- [Your instructions]: When you reach the line in the data below that contains "with Windows AppFabric</span></span>", please start repeating lines exactly, and stop after the line that contains "in IIS alone</span></span>", repeating nothing else.

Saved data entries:
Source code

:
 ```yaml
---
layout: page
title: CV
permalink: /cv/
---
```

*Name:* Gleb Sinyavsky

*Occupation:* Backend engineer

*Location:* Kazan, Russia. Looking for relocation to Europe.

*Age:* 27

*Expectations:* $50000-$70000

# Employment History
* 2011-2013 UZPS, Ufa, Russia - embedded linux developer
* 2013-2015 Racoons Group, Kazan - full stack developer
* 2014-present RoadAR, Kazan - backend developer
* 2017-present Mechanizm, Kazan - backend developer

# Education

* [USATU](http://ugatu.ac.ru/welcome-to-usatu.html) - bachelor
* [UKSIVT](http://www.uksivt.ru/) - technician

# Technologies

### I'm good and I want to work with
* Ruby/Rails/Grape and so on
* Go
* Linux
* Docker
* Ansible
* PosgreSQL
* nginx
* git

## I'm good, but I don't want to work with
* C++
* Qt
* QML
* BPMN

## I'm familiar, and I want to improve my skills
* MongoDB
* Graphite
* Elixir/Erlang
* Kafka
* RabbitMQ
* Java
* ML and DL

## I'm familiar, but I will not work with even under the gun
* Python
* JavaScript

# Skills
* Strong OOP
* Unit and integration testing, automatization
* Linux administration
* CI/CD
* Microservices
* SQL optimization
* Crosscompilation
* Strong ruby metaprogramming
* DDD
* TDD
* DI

* * *

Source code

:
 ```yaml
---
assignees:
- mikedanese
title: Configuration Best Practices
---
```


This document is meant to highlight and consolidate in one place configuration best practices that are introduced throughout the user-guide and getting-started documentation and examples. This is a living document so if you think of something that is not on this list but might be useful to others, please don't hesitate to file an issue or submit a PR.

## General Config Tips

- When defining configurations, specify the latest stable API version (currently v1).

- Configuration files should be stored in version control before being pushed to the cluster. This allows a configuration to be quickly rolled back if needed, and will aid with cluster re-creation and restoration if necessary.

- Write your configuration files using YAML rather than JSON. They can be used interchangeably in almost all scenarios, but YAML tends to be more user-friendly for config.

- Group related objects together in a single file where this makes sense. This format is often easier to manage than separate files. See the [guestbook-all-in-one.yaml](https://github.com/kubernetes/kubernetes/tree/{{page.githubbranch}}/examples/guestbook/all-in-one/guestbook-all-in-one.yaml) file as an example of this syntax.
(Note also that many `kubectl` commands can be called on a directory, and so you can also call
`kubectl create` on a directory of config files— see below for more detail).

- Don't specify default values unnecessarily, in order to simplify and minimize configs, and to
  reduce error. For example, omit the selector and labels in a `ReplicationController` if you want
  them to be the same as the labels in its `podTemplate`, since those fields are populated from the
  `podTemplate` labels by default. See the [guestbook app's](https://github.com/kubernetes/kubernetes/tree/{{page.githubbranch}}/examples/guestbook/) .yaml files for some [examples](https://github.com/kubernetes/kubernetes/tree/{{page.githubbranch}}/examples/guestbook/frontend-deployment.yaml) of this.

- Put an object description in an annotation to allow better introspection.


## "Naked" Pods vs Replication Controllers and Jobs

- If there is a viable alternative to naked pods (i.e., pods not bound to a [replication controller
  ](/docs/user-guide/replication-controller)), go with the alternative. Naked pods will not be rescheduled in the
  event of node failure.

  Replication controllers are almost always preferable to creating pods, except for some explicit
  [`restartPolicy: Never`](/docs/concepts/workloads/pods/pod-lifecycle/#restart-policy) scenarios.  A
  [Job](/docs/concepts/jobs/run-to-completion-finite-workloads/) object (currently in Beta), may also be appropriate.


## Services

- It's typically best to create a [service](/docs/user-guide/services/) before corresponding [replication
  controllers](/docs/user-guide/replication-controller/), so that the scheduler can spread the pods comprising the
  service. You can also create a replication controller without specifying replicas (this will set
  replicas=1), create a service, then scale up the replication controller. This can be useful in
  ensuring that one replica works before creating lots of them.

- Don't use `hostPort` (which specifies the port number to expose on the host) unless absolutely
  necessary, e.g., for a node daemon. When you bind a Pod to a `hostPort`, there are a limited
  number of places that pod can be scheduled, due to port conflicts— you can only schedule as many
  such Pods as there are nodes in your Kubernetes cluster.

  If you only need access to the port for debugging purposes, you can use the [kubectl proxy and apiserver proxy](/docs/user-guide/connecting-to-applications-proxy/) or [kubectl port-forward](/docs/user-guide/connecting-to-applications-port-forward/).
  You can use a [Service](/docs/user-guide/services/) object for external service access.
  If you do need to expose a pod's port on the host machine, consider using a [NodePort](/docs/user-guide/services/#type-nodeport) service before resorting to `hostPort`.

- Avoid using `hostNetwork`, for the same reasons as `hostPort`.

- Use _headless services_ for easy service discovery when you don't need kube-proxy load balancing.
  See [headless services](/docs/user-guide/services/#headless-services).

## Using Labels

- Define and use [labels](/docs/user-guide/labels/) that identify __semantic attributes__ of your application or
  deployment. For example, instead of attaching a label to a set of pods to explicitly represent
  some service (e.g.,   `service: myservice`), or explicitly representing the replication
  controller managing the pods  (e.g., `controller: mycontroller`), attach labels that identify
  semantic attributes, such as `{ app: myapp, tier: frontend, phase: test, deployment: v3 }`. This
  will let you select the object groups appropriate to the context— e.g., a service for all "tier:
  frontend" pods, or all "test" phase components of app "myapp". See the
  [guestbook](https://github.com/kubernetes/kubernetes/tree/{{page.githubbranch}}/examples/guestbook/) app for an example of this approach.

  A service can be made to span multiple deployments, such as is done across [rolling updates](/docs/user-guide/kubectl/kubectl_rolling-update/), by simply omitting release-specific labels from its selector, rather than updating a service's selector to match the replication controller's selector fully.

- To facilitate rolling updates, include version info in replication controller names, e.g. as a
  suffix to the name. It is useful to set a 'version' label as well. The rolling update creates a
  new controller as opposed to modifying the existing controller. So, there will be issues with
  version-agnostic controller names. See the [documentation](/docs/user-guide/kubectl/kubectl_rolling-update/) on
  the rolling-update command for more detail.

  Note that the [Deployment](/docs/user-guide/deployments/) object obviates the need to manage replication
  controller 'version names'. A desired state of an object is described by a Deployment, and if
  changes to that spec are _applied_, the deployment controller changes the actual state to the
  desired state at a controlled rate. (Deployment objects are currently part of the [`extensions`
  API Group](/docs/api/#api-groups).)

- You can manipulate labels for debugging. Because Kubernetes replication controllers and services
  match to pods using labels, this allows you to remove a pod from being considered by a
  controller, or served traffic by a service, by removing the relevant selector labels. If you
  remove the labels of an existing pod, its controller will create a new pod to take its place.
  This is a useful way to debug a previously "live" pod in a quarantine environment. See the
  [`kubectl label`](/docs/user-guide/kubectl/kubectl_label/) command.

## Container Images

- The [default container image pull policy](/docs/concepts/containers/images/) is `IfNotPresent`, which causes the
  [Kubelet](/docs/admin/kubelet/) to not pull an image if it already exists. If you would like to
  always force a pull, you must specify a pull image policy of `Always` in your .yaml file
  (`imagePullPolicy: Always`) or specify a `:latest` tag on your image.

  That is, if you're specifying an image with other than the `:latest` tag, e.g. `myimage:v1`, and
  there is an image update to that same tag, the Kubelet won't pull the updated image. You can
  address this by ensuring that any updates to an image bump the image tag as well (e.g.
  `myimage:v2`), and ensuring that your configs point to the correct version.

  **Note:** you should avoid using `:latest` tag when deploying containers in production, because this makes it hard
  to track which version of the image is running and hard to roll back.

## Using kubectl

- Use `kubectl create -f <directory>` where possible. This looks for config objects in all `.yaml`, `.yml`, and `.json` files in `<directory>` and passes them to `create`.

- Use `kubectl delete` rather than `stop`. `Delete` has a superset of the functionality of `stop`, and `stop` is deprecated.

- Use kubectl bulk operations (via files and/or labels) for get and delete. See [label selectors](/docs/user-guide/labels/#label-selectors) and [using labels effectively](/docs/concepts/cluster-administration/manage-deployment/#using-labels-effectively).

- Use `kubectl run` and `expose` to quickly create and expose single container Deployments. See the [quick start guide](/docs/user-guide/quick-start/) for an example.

...

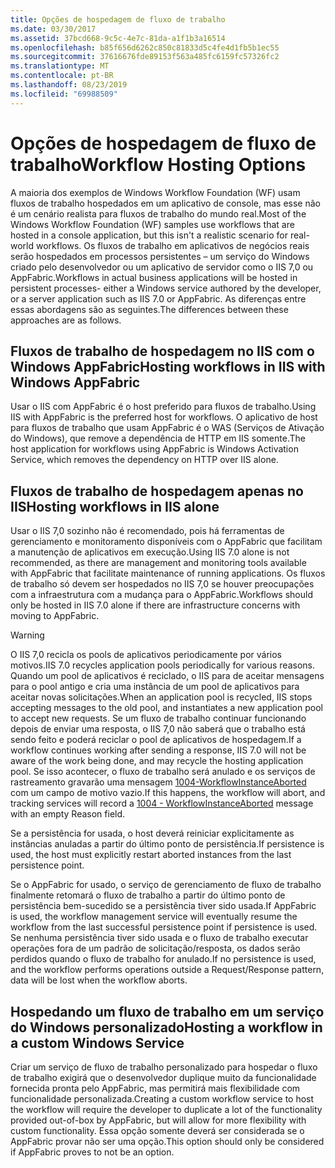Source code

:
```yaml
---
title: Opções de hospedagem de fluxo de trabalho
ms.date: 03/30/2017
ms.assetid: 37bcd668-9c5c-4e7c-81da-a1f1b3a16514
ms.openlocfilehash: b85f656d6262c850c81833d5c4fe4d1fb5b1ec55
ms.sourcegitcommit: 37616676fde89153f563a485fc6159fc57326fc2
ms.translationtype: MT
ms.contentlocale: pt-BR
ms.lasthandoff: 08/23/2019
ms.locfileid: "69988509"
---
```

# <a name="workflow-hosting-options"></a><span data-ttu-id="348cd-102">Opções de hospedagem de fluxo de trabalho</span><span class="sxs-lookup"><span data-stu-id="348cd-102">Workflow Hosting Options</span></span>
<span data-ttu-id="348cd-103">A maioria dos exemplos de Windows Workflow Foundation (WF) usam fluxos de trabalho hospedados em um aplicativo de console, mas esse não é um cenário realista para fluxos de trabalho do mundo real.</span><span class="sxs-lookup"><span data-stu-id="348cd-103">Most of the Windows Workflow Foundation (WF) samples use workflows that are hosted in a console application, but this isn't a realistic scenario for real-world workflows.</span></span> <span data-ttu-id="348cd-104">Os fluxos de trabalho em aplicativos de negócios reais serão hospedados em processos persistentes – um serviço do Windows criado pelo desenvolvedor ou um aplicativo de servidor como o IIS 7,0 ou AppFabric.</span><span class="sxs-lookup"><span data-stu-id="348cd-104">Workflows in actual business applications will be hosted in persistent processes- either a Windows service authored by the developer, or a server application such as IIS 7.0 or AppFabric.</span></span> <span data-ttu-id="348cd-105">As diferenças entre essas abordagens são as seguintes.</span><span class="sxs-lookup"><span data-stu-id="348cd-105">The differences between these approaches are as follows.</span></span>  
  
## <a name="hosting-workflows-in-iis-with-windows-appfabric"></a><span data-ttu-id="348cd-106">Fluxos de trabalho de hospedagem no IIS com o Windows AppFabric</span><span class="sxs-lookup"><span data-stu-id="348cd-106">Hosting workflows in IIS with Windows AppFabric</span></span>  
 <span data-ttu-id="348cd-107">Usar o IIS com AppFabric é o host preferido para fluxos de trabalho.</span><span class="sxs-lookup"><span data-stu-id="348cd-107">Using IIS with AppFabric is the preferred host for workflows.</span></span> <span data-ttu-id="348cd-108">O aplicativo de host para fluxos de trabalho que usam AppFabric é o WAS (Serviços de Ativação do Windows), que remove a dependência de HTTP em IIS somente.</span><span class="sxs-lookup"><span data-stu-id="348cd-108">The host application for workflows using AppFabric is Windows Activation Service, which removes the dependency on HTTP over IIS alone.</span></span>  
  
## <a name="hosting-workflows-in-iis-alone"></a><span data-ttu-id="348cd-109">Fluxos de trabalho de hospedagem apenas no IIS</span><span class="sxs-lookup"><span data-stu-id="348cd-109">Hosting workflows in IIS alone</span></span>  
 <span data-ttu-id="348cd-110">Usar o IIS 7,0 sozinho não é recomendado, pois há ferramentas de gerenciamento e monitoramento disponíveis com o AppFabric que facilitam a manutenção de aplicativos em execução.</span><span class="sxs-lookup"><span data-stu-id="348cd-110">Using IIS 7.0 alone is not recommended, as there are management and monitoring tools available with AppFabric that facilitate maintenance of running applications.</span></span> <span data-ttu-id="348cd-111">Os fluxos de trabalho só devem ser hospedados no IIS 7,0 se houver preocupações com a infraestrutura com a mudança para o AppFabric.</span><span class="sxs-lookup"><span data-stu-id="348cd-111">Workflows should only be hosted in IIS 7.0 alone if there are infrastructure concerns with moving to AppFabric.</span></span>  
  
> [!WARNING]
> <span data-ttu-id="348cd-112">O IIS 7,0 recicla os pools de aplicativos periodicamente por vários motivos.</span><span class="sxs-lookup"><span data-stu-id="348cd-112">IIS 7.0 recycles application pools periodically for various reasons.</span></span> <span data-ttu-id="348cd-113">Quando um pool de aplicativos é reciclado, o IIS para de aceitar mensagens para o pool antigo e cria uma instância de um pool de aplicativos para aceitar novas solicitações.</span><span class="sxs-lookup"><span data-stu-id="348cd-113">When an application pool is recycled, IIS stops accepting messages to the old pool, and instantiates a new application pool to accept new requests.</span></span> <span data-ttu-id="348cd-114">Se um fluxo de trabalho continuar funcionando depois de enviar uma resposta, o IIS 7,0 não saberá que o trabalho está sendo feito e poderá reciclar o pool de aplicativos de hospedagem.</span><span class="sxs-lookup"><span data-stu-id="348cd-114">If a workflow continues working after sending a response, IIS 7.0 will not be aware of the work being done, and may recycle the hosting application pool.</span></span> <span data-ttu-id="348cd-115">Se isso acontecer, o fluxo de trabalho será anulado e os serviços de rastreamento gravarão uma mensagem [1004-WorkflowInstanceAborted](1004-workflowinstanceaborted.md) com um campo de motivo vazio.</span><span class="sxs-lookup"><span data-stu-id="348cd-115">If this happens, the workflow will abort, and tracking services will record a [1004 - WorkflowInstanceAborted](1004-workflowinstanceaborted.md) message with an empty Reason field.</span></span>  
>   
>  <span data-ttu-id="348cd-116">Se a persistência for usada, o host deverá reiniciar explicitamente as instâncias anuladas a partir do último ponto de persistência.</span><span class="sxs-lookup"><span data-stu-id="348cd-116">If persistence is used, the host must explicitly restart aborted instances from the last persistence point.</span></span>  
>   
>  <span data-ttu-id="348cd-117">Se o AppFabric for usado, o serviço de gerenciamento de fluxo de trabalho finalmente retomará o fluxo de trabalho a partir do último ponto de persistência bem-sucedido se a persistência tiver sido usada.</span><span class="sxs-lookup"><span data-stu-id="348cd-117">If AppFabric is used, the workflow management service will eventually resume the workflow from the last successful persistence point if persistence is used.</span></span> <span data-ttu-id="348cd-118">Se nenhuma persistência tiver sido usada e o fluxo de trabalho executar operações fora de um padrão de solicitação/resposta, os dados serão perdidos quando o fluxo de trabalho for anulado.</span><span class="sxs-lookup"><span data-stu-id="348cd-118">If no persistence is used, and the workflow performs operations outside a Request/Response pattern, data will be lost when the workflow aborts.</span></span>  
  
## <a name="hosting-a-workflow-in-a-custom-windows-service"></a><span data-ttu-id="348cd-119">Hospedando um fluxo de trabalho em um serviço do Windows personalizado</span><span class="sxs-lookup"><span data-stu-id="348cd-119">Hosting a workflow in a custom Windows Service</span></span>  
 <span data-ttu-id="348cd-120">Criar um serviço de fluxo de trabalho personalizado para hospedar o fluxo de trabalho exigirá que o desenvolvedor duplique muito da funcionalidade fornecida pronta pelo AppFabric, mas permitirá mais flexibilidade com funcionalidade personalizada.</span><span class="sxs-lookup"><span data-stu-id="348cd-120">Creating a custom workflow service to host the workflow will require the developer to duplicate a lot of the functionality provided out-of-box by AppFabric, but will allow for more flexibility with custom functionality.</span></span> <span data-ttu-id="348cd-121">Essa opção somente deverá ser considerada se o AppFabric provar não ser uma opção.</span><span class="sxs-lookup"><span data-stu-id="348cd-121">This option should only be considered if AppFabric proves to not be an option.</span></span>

- [Finished task]:
## <a name="hosting-workflows-in-iis-with-windows-appfabric"></a><span data-ttu-id="348cd-106">Fluxos de trabalho de hospedagem no IIS com o Windows AppFabric</span><span class="sxs-lookup"><span data-stu-id="348cd-106">Hosting workflows in IIS with Windows AppFabric</span></span>  
 <span data-ttu-id="348cd-107">Usar o IIS com AppFabric é o host preferido para fluxos de trabalho.</span><span class="sxs-lookup"><span data-stu-id="348cd-107">Using IIS with AppFabric is the preferred host for workflows.</span></span> <span data-ttu-id="348cd-108">O aplicativo de host para fluxos de trabalho que usam AppFabric é o WAS (Serviços de Ativação do Windows), que remove a dependência de HTTP em IIS somente.</span><span class="sxs-lookup"><span data-stu-id="348cd-108">The host application for workflows using AppFabric is Windows Activation Service, which removes the dependency on HTTP over IIS alone.</span></span>  
  
## <a name="hosting-workflows-in-iis-alone"></a><span data-ttu-id="348cd-109">Fluxos de trabalho de hospedagem apenas no IIS</span><span class="sxs-lookup"><span data-stu-id="348cd-109">Hosting workflows in IIS alone</span></span>  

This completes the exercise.